Il minimalismo di Lucinda Childs
Lucinda Childs fu una delle principali protagoniste del movimento artistico-intellettuale sviluppatosi intorno allo Judson Dance Theater, centro che negli anni Sessanta riunì alcuni personaggi di spicco della scena culturale americana e pose le basi per la nascita della danza "post-moderna". Il manifesto teorico del gruppo, palesemente in contrasto con l’estetismo del balletto classico ma anche con l’eccessiva introspezione di certa modern dance, esordiva così:
"No alla spettacolarità, no al virtuosismo, no alle trasformazioni e alla magia e alle illusioni ,no al glamour e alla trascendenza dell’immagine della star, no all’eroico, no all’anti-eroico, no all’immaginazione trash, no al coinvolgimento dell’esecutore o dello spettatore, no allo stile, no alla tendenza, no alla seduzione dello spettatore grazie alle furbizie del performer, no all’eccentricità, no al commuovere o al lasciarsi commuovere."
Una danza quindi spogliata di ogni ridondanza, di ogni elemento accessorio, ridotta all’essenzialità e alla purezza del gesto performativo. Tale ricerca si avvicina alle sperimentazioni della minimal art, di cui Dance - la prima coreografia presentata al Teatro Sociale - costituisce una sorta di contraltare in movimento.

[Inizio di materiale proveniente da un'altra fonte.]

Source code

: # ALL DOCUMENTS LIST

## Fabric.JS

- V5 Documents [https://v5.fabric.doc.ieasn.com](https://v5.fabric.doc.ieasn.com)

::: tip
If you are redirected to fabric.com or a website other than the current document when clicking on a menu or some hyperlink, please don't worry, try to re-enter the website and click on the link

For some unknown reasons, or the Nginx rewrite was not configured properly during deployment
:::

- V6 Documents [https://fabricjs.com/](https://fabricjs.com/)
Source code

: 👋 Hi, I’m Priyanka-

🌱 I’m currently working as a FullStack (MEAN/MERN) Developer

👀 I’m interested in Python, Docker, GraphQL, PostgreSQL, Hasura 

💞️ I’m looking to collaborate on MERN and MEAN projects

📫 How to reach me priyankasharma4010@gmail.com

L’esecuzione del pezzo, creato dalla Childs nel 1979, è stata affidata ai danzatori del Ballet de l’Opéra du Rhin, con cui la coreografa statunitense collabora da tempo. La musica è quella ipnotica e ripetitiva di Philip Glass mentre la scenografia - che si intravede nella proiezione video che a tratti invade il palco - è opera dell’artista minimalista Sol LeWitt, il quale ha ideato anche gli schemi grafici che determinano gli spostamenti dei danzatori sullo spazio scenico. I movimenti si ripetono in maniera modulare, in un flusso continuo che alterna composizioni di gruppo ad assoli e sembra ripetersi identico all’infinito. In realtà, anche se in maniera quasi impercettibile, la qualità del movimento subisce delle lievi variazioni, raffreddandosi progressivamente, e l’effetto risulta allo stesso tempo coinvolgente ed estenuante.

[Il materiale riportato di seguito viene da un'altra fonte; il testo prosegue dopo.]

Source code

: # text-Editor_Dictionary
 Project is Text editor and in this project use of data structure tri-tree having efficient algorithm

Dance rappresenta una pietra miliare dell’estetica minimalista, da apprezzare per la sua vibrante e solo apparente freddezza.

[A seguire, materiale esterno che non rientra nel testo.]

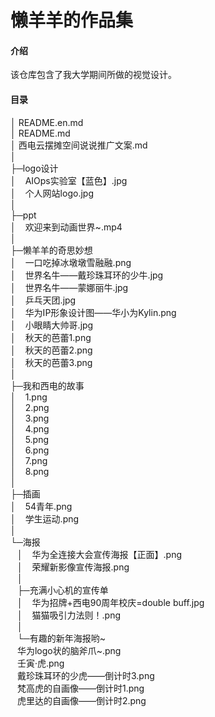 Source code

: # 懒羊羊的作品集

#### 介绍
该仓库包含了我大学期间所做的视觉设计。  

#### 目录  

│  README.en.md  
│  README.md  
│  西电云摆摊空间说说推广文案.md  
│    
├─logo设计  
│  &ensp;    AIOps实验室【蓝色】.jpg  
│  &ensp;    个人网站logo.jpg  
│        
├─ppt  
│  &ensp;    欢迎来到动画世界~.mp4  
│        
├─懒羊羊的奇思妙想  
│  &ensp;    一口吃掉冰墩墩雪融融.png  
│  &ensp;    世界名牛——戴珍珠耳环的少牛.jpg  
│  &ensp;    世界名牛——蒙娜丽牛.jpg  
│  &ensp;    乒乓天团.jpg  
│  &ensp;    华为IP形象设计图——华小为Kylin.png  
│  &ensp;    小眼睛大帅哥.jpg  
│  &ensp;    秋天的芭蕾1.png  
│  &ensp;    秋天的芭蕾2.png  
│  &ensp;    秋天的芭蕾3.png  
│        
├─我和西电的故事  
│  &ensp;    1.png  
│  &ensp;    2.png  
│  &ensp;    3.png  
│  &ensp;    4.png  
│  &ensp;    5.png  
│  &ensp;    6.png  
│  &ensp;    7.png  
│  &ensp;    8.png  
│        
├─插画  
│  &ensp;    54青年.png  
│  &ensp;    学生运动.png  
│        
└─海报  
&ensp;    │ &ensp; 华为全连接大会宣传海报【正面】.png  
&ensp;    │ &ensp; 荣耀新影像宣传海报.png  
&ensp;    │    
&ensp;    ├─充满小心机的宣传单  
&ensp;    │ &ensp;     华为招牌+西电90周年校庆=double buff.jpg  
&ensp;    │ &ensp;    猫猫吸引力法则！.png  
&ensp;    │         
&ensp;    └─有趣的新年海报哟~  
      &ensp;      华为logo状的脑斧爪~.png  
      &ensp;      壬寅·虎.png  
      &ensp;      戴珍珠耳环的少虎——倒计时3.png  
      &ensp;      梵高虎的自画像——倒计时1.png  
      &ensp;      虎里达的自画像——倒计时2.png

Non del tutto azzeccato è parso l’accostamento con il secondo pezzo, Il mandarino meraviglioso, adattamento da un’opera di Béla Bartók; certamente interessante per la lettura di stampo espressionista datane dalla Childs, la coreografia ha purtroppo smontato la suspence ipnotica creata sugli spettatori dal primo pezzo.